Task brief:
Copy each line in the data below that contains the word "githubusercontent".

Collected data
=== Section Start ===
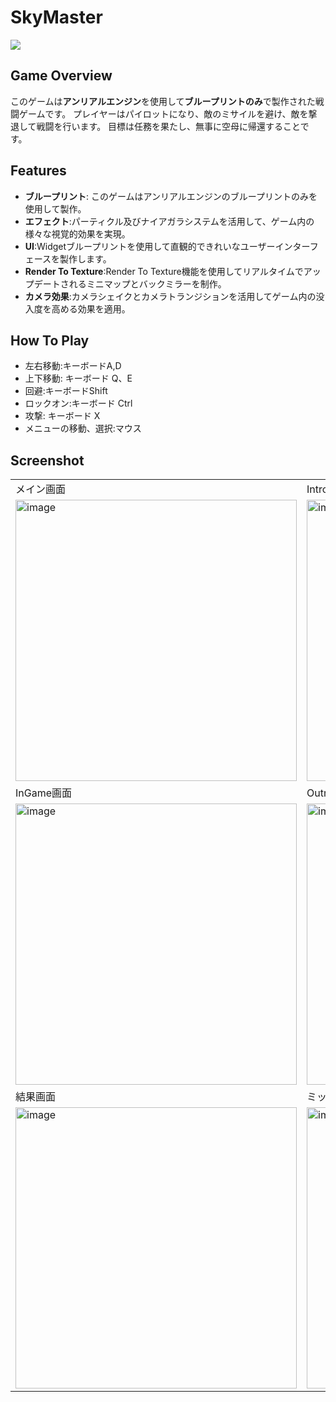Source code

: # SkyMaster

<img src ="https://img.shields.io/badge/Unreal Engine-0E1128?style=for-the-badge&logo=unreal engine&logoColor=white">


## Game Overview
このゲームは**アンリアルエンジン**を使用して**ブループリントのみ**で製作された戦闘ゲームです。 プレイヤーはパイロットになり、敵のミサイルを避け、敵を撃退して戦闘を行います。 目標は任務を果たし、無事に空母に帰還することです。

## Features
- **ブループリント**: このゲームはアンリアルエンジンのブループリントのみを使用して製作。
- **エフェクト**:パーティクル及びナイアガラシステムを活用して、ゲーム内の様々な視覚的効果を実現。
- **UI**:Widgetブループリントを使用して直観的できれいなユーザーインターフェースを製作します。
- **Render To Texture**:Render To Texture機能を使用してリアルタイムでアップデートされるミニマップとバックミラーを制作。
- **カメラ効果**:カメラシェイクとカメラトランジションを活用してゲーム内の没入度を高める効果を適用。

## How To Play
- 左右移動:キーボードA,D
- 上下移動: キーボード Q、E
- 回避:キーボードShift
- ロックオン:キーボード Ctrl
- 攻撃: キーボード X
- メニューの移動、選択:マウス

## Screenshot
|  |   |
|---|---|
|メイン画面|Intro画面|
|<img width="450" alt="image" src="https://github.com/user-attachments/assets/7a5bd3bf-66ef-4054-b394-caac730b6577">|<img width="450" alt="image" src="https://github.com/user-attachments/assets/c548913b-83e2-47bc-84d4-72a39e3f1702">|
|InGame画面|Outro画面|
|<img width="450" alt="image" src="https://github.com/user-attachments/assets/5d7f2ea8-6ae9-47fa-8a3e-dbfd0ada98c6">|<img width="450" alt="image" src="https://github.com/user-attachments/assets/1bfcec76-9232-46d8-b3f9-93b499bd1cc5">|
|結果画面|ミッション失敗|
|<img width="450" alt="image" src="https://github.com/user-attachments/assets/1c7354cc-00db-4315-baf1-43723f4184f6"> |<img width="450" alt="image" src="https://github.com/user-attachments/assets/f309c59a-62a6-4a66-bbb2-e709f1525125">|

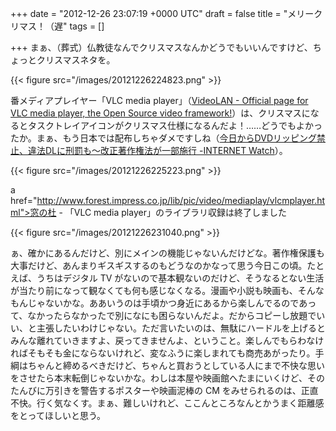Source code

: 
+++
date = "2012-12-26 23:07:19 +0000 UTC"
draft = false
title = "メリークリマス！（遅"
tags = []

+++
まぁ、（葬式）仏教徒なんでクリスマスなんかどうでもいいんですけど、ちょっとクリスマスネタを。

{{< figure src="/images/20121226224823.png"  >}}

番メディアプレイヤー「VLC media player」（<a href="http://www.videolan.org/vlc/">VideoLAN - Official page for VLC media player, the Open Source video framework!</a>）は、クリスマスになるとタスクトレイアイコンがクリスマス仕様になるんだよ！……どうでもよかったか。まぁ、もう日本では配布しちゃダメですしね（<a href="http://internet.watch.impress.co.jp/docs/news/20121001_561966.html">今日からDVDリッピング禁止、違法DLに刑罰も〜改正著作権法が一部施行 -INTERNET Watch</a>）。

{{< figure src="/images/20121226225223.png"  >}}

a href="http://www.forest.impress.co.jp/lib/pic/video/mediaplay/vlcmplayer.html">窓の杜 - 「VLC media player」のライブラリ収録は終了しました</a>

{{< figure src="/images/20121226231040.png"  >}}

ぁ、確かにあるんだけど、別にメインの機能じゃないんだけどな。著作権保護も大事だけど、あんまりギスギスするのもどうなのかなって思う今日この頃。たとえば、うちはデジタル TV がないので基本観ないのだけど、そうなるとない生活が当たり前になって観なくても何も感じなくなる。漫画や小説も映画も、そんなもんじゃないかな。ああいうのは手頃かつ身近にあるから楽しんでるのであって、なかったらなかったで別になにも困らないんだよ。だからコピーし放題でいい、と主張したいわけじゃない。ただ言いたいのは、無駄にハードルを上げるとみんな離れていきますよ、戻ってきませんよ、ということ。楽しんでもらわなければそもそも金にならないけれど、変なふうに楽しまれても商売あがったり。手綱はちゃんと締めるべきだけど、ちゃんと買おうとしている人にまで不快な思いをさせたら本末転倒じゃないかな。わしは本屋や映画館へたまにいくけど、そのたんびに万引きを警告するポスターや映画泥棒の CM をみせられるのは、正直不快。行く気なくす。まぁ、難しいけれど、ここんところなんとかうまく距離感をとってほしいと思う。


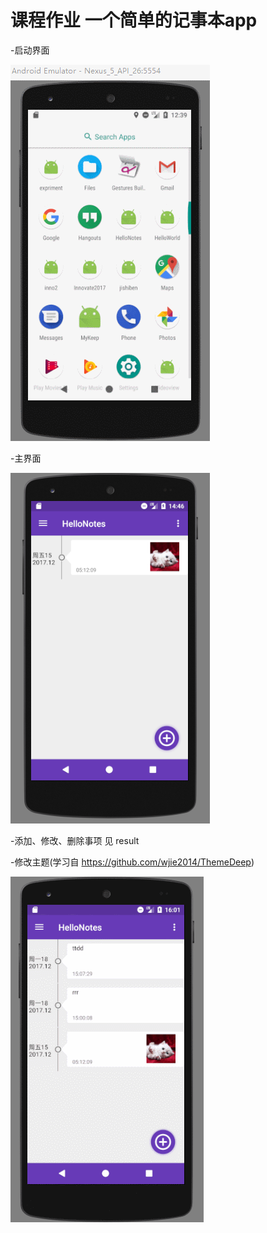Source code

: # 课程作业 一个简单的记事本app

-启动界面

![Image text](https://raw.githubusercontent.com/hzgege/HelloNotes/master/result/%E5%90%AF%E5%8A%A8%E7%95%8C%E9%9D%A2.gif)

-主界面

![Image text](https://github.com/hzgege/HelloNotes/blob/master/result/%E4%B8%BB%E7%95%8C%E9%9D%A2.png)

-添加、修改、删除事项 
见 result

-修改主题(学习自 https://github.com/wjie2014/ThemeDeep)

![Image text](https://raw.githubusercontent.com/hzgege/HelloNotes/master/result/image12.gif)
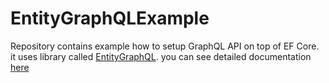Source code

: # EntityGraphQLExample

Repository contains example how to setup GraphQL API on top of EF Core. it uses library called [EntityGraphQL](https://github.com/EntityGraphQL/EntityGraphQL).
you can see detailed documentation [here](https://entitygraphql.github.io/)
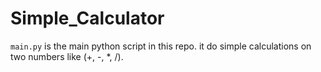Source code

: # Simple_Calculator

`main.py` is the main python script in this repo.
it do simple calculations on two numbers like (+, -, *, /).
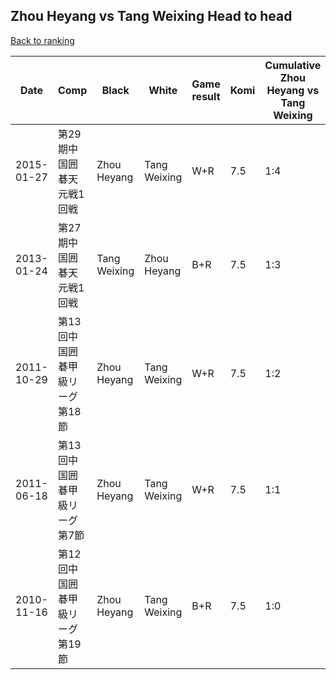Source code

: ## Zhou Heyang vs Tang Weixing Head to head

[Back to ranking](../../index.md)




| **Date** | **Comp** | **Black** | **White** | **Game result** | **Komi** | **Cumulative Zhou Heyang vs Tang Weixing** | **Zhou Heyang streak** | **Tang Weixing streak** | 
| --- | --- | --- | --- | --- | --- | --- | --- | --- |
| 2015-01-27 | 第29期中国囲碁天元戦1回戦 | Zhou Heyang | Tang Weixing | W+R | 7.5 | 1:4 | 0 | 4 | 
| 2013-01-24 | 第27期中国囲碁天元戦1回戦 | Tang Weixing | Zhou Heyang | B+R | 7.5 | 1:3 | 0 | 3 | 
| 2011-10-29 | 第13回中国囲碁甲級リーグ第18節 | Zhou Heyang | Tang Weixing | W+R | 7.5 | 1:2 | 0 | 2 | 
| 2011-06-18 | 第13回中国囲碁甲級リーグ第7節 | Zhou Heyang | Tang Weixing | W+R | 7.5 | 1:1 | 0 | 1 | 
| 2010-11-16 | 第12回中国囲碁甲級リーグ第19節 | Zhou Heyang | Tang Weixing | B+R | 7.5 | 1:0 | 1 | 0 |




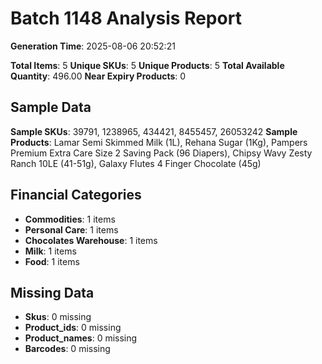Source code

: # Batch 1148 Analysis Report

**Generation Time**: 2025-08-06 20:52:21

**Total Items**: 5
**Unique SKUs**: 5
**Unique Products**: 5
**Total Available Quantity**: 496.00
**Near Expiry Products**: 0

## Sample Data
**Sample SKUs**: 39791, 1238965, 434421, 8455457, 26053242
**Sample Products**: Lamar Semi Skimmed Milk (1L), Rehana Sugar (1Kg), Pampers Premium Extra Care Size 2 Saving Pack (96 Diapers), Chipsy Wavy Zesty Ranch 10LE (41-51g), Galaxy Flutes 4 Finger Chocolate (45g)

## Financial Categories
- **Commodities**: 1 items
- **Personal Care**: 1 items
- **Chocolates Warehouse**: 1 items
- **Milk**: 1 items
- **Food**: 1 items

## Missing Data
- **Skus**: 0 missing
- **Product_ids**: 0 missing
- **Product_names**: 0 missing
- **Barcodes**: 0 missing
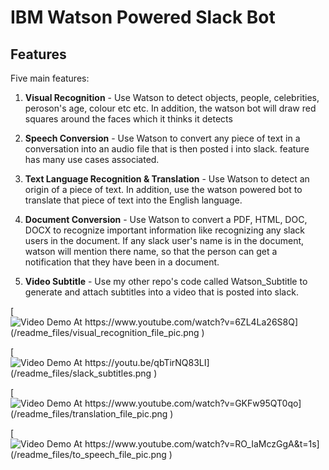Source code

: # IBM Watson Powered Slack Bot

## Features
Five main features: 

  1) **Visual Recognition** - Use Watson to detect objects, people, celebrities, peroson's age, colour etc etc. In addition, the                             watson bot will draw red squares around the faces which it thinks it detects
 
  2) **Speech Conversion** -  Use Watson to convert any piece of text in a conversation into an audio file that is then posted i                             into slack. feature has many use cases associated. 
  
  3) **Text Language Recognition & Translation** - Use Watson to detect an origin of a piece of text. In addition, use the watson powered bot to translate that piece of text into the English language. 
  
  4) **Document Conversion** - Use Watson to convert a PDF, HTML, DOC, DOCX to recognize important information like recognizing any slack users in the document. If any slack user's name is in the document, watson will mention there name, so that the person can get a notification that they have been in a document. 
   
  5) **Video Subtitle** - Use my other repo's code called Watson_Subtitle to generate and attach subtitles into a video that is posted into slack. 
   
  
[![Video Demo At https://www.youtube.com/watch?v=6ZL4La26S8Q](/readme_files/visual_recognition_file_pic.png
)](https://www.youtube.com/watch?v=6ZL4La26S8Q "Video Demo At https://www.youtube.com/watch?v=6ZL4La26S8Q")

 
[![Video Demo At  https://youtu.be/qbTirNQ83LI](/readme_files/slack_subtitles.png
)](https://youtu.be/qbTirNQ83LI "Video Demo At https://youtu.be/qbTirNQ83LI")

 
 
 
[![Video Demo At https://www.youtube.com/watch?v=GKFw95QT0qo](/readme_files/translation_file_pic.png
)](https://www.youtube.com/watch?v=GKFw95QT0qo "Video Demo At https://www.youtube.com/watch?v=GKFw95QT0qo")

[![Video Demo At https://www.youtube.com/watch?v=RO_IaMczGgA&t=1s](/readme_files/to_speech_file_pic.png
)](https://www.youtube.com/watch?v=RO_IaMczGgA&t=1s "Video Demo At https://www.youtube.com/watch?v=RO_IaMczGgA&t=1s")

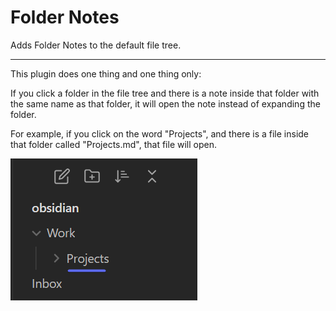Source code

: # Folder Notes

Adds Folder Notes to the default file tree.

---

This plugin does one thing and one thing only:

If you click a folder in the file tree and there is a note inside that folder with the same name as that folder, it will open the note instead of expanding the folder.

For example, if you click on the word "Projects", and there is a file inside that folder called "Projects.md", that file will open.

![](folders.png)
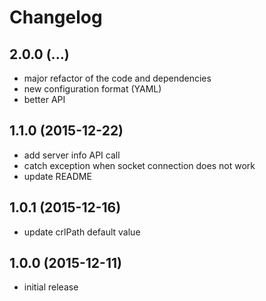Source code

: # Changelog

## 2.0.0 (...)
- major refactor of the code and dependencies
- new configuration format (YAML)
- better API

## 1.1.0 (2015-12-22)
- add server info API call
- catch exception when socket connection does not work
- update README

## 1.0.1 (2015-12-16)
- update crlPath default value

## 1.0.0 (2015-12-11)
- initial release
=== Section End ===
Response below:
![Image text](https://raw.githubusercontent.com/hzgege/HelloNotes/master/result/%E5%90%AF%E5%8A%A8%E7%95%8C%E9%9D%A2.gif)
![Image text](https://raw.githubusercontent.com/hzgege/HelloNotes/master/result/image12.gif)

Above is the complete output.